> **Material to process**:
>>>>>

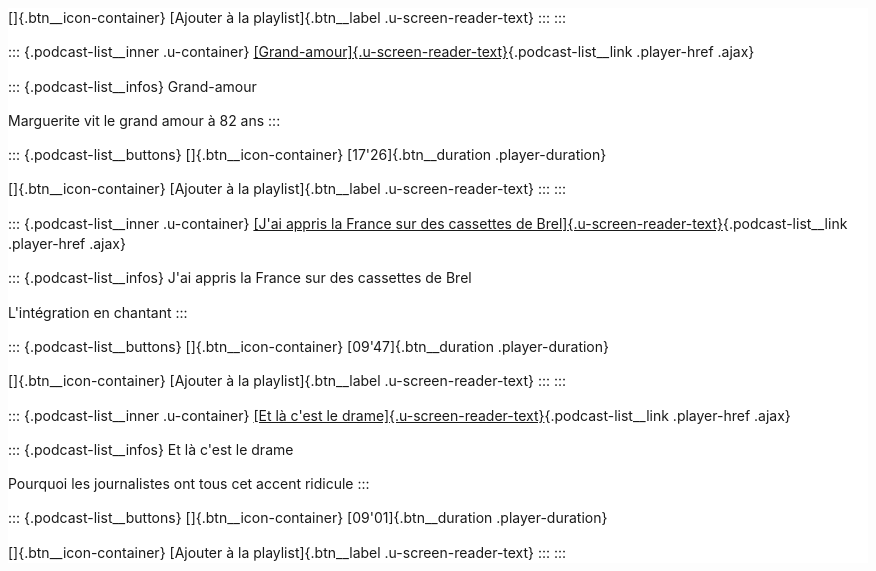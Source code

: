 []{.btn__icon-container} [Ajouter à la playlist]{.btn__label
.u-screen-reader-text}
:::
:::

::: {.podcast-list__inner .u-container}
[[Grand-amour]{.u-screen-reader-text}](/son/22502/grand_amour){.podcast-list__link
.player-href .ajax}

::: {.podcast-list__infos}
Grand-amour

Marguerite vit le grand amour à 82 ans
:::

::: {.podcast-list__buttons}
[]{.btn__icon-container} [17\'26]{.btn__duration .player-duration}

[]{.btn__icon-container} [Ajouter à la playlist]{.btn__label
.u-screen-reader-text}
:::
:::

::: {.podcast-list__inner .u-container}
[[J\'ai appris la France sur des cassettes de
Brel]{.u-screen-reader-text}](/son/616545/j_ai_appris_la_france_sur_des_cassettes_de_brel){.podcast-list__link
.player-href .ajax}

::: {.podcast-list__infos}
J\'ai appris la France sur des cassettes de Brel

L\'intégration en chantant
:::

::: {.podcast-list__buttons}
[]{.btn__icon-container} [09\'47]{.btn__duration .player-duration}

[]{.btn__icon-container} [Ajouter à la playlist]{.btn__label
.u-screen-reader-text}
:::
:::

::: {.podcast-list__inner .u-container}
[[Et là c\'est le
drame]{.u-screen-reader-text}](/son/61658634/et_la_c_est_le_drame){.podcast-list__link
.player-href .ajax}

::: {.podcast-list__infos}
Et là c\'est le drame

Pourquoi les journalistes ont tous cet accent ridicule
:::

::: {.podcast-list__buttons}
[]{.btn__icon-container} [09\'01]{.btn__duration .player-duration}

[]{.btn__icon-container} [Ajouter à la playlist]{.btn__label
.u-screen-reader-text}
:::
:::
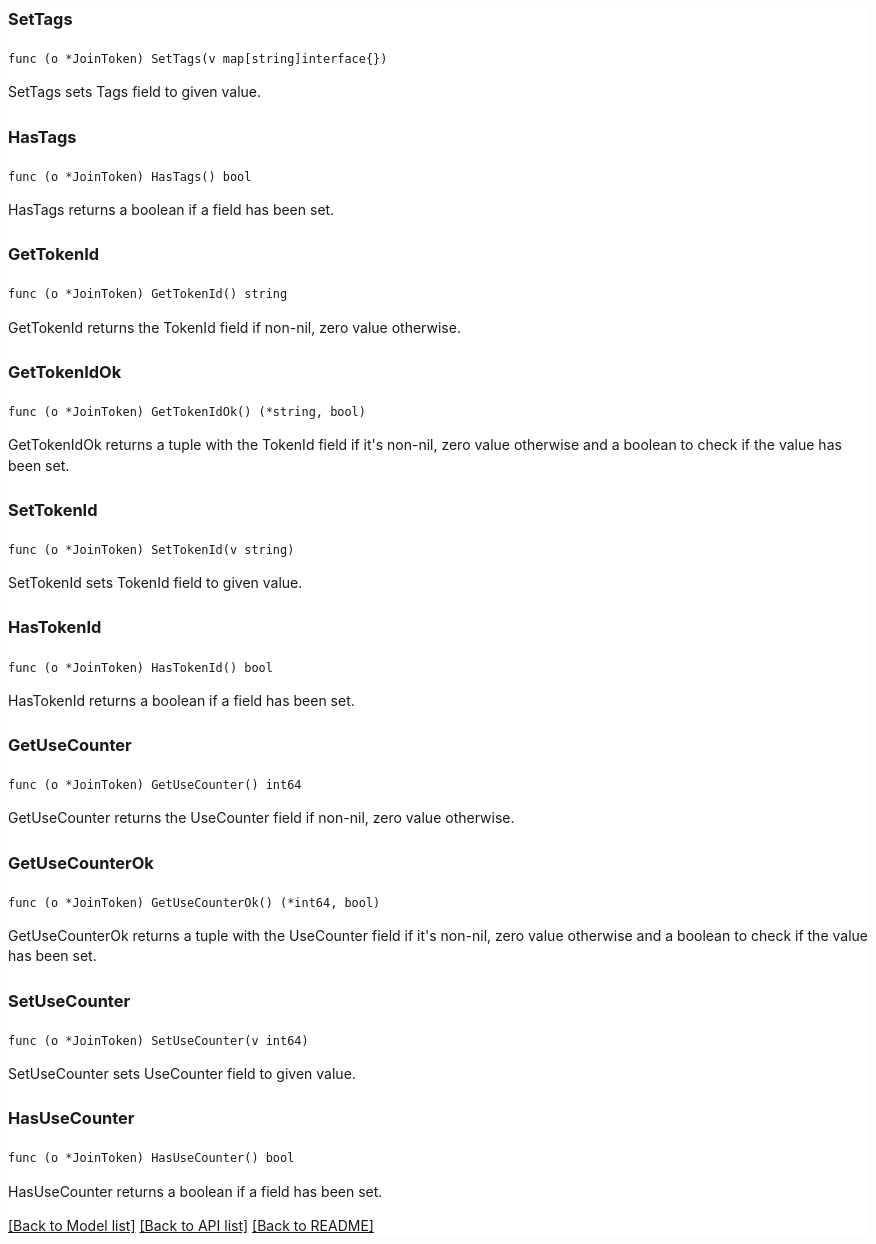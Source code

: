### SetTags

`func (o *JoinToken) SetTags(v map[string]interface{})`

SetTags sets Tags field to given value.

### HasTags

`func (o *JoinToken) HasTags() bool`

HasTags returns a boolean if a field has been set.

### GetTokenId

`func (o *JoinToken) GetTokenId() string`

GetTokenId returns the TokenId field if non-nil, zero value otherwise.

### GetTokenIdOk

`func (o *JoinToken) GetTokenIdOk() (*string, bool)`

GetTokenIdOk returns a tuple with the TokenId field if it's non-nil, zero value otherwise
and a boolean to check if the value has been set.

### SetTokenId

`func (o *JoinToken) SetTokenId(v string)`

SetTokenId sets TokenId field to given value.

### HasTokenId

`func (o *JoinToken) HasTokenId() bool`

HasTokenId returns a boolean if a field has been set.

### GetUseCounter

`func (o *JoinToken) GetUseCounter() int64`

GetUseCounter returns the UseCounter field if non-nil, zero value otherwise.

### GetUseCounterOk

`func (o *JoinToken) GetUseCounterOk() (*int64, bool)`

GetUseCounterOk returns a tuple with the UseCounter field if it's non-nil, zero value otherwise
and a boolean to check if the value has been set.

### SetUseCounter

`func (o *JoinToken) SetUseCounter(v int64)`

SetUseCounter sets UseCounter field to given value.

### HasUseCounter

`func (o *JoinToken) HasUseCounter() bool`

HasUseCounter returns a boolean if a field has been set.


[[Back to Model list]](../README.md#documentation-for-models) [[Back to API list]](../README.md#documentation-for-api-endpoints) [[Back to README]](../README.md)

<<<<<

> **Work item**: Transcribe the records verbatim, excluding pictures.

> **Result for this exercise**:
Source code

: []{.btn__icon-container} [Ajouter à la playlist]{.btn__label
.u-screen-reader-text}
:::
:::

::: {.podcast-list__inner .u-container}
[[Grand-amour]{.u-screen-reader-text}](/son/22502/grand_amour){.podcast-list__link
.player-href .ajax}

::: {.podcast-list__infos}
Grand-amour

Marguerite vit le grand amour à 82 ans
:::

::: {.podcast-list__buttons}
[]{.btn__icon-container} [17\'26]{.btn__duration .player-duration}

[]{.btn__icon-container} [Ajouter à la playlist]{.btn__label
.u-screen-reader-text}
:::
:::

::: {.podcast-list__inner .u-container}
[[J\'ai appris la France sur des cassettes de
Brel]{.u-screen-reader-text}](/son/616545/j_ai_appris_la_france_sur_des_cassettes_de_brel){.podcast-list__link
.player-href .ajax}

::: {.podcast-list__infos}
J\'ai appris la France sur des cassettes de Brel

L\'intégration en chantant
:::

::: {.podcast-list__buttons}
[]{.btn__icon-container} [09\'47]{.btn__duration .player-duration}

[]{.btn__icon-container} [Ajouter à la playlist]{.btn__label
.u-screen-reader-text}
:::
:::

::: {.podcast-list__inner .u-container}
[[Et là c\'est le
drame]{.u-screen-reader-text}](/son/61658634/et_la_c_est_le_drame){.podcast-list__link
.player-href .ajax}

::: {.podcast-list__infos}
Et là c\'est le drame

Pourquoi les journalistes ont tous cet accent ridicule
:::

::: {.podcast-list__buttons}
[]{.btn__icon-container} [09\'01]{.btn__duration .player-duration}

[]{.btn__icon-container} [Ajouter à la playlist]{.btn__label
.u-screen-reader-text}
:::
:::
Source code

:### SetTags

`func (o *JoinToken) SetTags(v map[string]interface{})`

SetTags sets Tags field to given value.

### HasTags

`func (o *JoinToken) HasTags() bool`

HasTags returns a boolean if a field has been set.

### GetTokenId

`func (o *JoinToken) GetTokenId() string`

GetTokenId returns the TokenId field if non-nil, zero value otherwise.

### GetTokenIdOk

`func (o *JoinToken) GetTokenIdOk() (*string, bool)`

GetTokenIdOk returns a tuple with the TokenId field if it's non-nil, zero value otherwise
and a boolean to check if the value has been set.

### SetTokenId

`func (o *JoinToken) SetTokenId(v string)`

SetTokenId sets TokenId field to given value.

### HasTokenId

`func (o *JoinToken) HasTokenId() bool`

HasTokenId returns a boolean if a field has been set.

### GetUseCounter

`func (o *JoinToken) GetUseCounter() int64`

GetUseCounter returns the UseCounter field if non-nil, zero value otherwise.

### GetUseCounterOk

`func (o *JoinToken) GetUseCounterOk() (*int64, bool)`

GetUseCounterOk returns a tuple with the UseCounter field if it's non-nil, zero value otherwise
and a boolean to check if the value has been set.

### SetUseCounter

`func (o *JoinToken) SetUseCounter(v int64)`

SetUseCounter sets UseCounter field to given value.

### HasUseCounter

`func (o *JoinToken) HasUseCounter() bool`

HasUseCounter returns a boolean if a field has been set.


[[Back to Model list]](../README.md#documentation-for-models) [[Back to API list]](../README.md#documentation-for-api-endpoints) [[Back to README]](../README.md)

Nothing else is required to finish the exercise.